EXERCISE DIRECTIONS:
Report every line in the listing that contains the string "settlement".

RECORDS SHOWN:
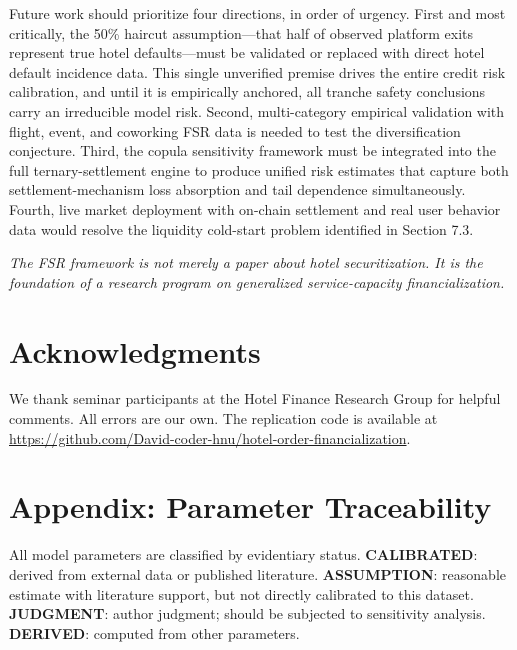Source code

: \documentclass[12pt,a4paper]{article}
\begin{document}
Future work should prioritize four directions, in order of urgency.
First and most critically, the 50\% haircut assumption---that half of observed platform exits represent true hotel defaults---must be validated or replaced with direct hotel default incidence data. This single unverified premise drives the entire credit risk calibration, and until it is empirically anchored, all tranche safety conclusions carry an irreducible model risk.
Second, multi-category empirical validation with flight, event, and coworking FSR data is needed to test the diversification conjecture.
Third, the copula sensitivity framework must be integrated into the full ternary-settlement engine to produce unified risk estimates that capture both settlement-mechanism loss absorption and tail dependence simultaneously.
Fourth, live market deployment with on-chain settlement and real user behavior data would resolve the liquidity cold-start problem identified in Section 7.3.

\medskip
\noindent\textit{The FSR framework is not merely a paper about hotel securitization. It is the foundation of a research program on generalized service-capacity financialization.}

\section*{Acknowledgments}

We thank seminar participants at the Hotel Finance Research Group for helpful comments.
All errors are our own. The replication code is available at \url{https://github.com/David-coder-hnu/hotel-order-financialization}.

\section*{Appendix: Parameter Traceability}

All model parameters are classified by evidentiary status.
\textbf{CALIBRATED}: derived from external data or published literature.
\textbf{ASSUMPTION}: reasonable estimate with literature support, but not directly calibrated to this dataset.
\textbf{JUDGMENT}: author judgment; should be subjected to sensitivity analysis.
\textbf{DERIVED}: computed from other parameters.
\end{document}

RESULT OF THIS TASK:
Third, the copula sensitivity framework must be integrated into the full ternary-settlement engine to produce unified risk estimates that capture both settlement-mechanism loss absorption and tail dependence simultaneously.
Fourth, live market deployment with on-chain settlement and real user behavior data would resolve the liquidity cold-start problem identified in Section 7.3.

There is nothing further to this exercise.